= Daklha Gampo Monastery =

Buddhist monastery in Tibet

Daklha Gampo Monastery (Dwags lha sgam po), also romanized as Daglha Gampo, is a Kagyu Tibetan Buddhist monastery founded in 1121 CE by Je Gampopa (1079-1153), the disciple of the famous and much-loved bodhisattva, Jetsun Milarepa (c. 1052—c. 1135) It is located in Gyatsa County in the old district of Dakpo in southern Tibet on land sanctified as a geomantic power-place ('head of the ogress') by the first Tibetan emperor, Songtsen Gampo (605 or 617? - 649), and made a repository of terma by Padmasambhava.

==Description==
The monastery is located on a ridge to the northeast of the eight-peaked Dalka Gampo mountain range (after which it was named), on the right bank of the Gyabpurong River just north of its junction with the Yarlung Tsangpo.

==History==
After Gampopa received the Kargyu teachings and transmissions from Milarepa. He established himself at Daklha Gampo after Milarepa had died. He taught several students who became instrumental in the flourishing of the Kagyu lineage. Daklha Gampo became the main Kagyu centre for Mahamudra studies and practice in Tibet.

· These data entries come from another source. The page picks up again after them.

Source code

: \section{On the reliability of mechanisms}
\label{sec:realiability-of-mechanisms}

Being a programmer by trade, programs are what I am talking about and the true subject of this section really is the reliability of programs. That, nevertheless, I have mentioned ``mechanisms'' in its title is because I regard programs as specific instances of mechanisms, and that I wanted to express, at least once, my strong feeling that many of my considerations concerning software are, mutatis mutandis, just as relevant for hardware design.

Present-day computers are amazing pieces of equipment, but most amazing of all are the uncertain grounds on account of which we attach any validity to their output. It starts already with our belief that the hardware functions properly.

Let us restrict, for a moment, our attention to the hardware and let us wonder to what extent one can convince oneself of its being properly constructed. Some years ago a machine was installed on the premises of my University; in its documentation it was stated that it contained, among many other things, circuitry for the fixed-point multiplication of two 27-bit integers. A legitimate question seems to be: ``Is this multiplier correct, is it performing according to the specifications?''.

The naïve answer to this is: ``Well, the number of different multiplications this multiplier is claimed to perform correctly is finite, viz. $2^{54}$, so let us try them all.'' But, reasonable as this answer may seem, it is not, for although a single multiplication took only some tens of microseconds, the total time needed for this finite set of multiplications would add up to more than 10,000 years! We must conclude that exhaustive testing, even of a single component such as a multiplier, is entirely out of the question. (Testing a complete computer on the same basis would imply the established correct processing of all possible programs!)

During the 14th century, the great terton, Karma Lingpa, unearthed the famous Tibetan Book of the Dead (Bardo Thodol Chenmo) by Padmasambhava at Mount Gampodar which is within the territory of the monastery.

The Dzungar Mongols destroyed the monastery in 1718, but it was quickly rebuilt. It was again totally destroyed after the Chinese invasion in 1959, but some chapels have since been restored and there are still the original images of Avalokiteshvara and Cakrasamvara.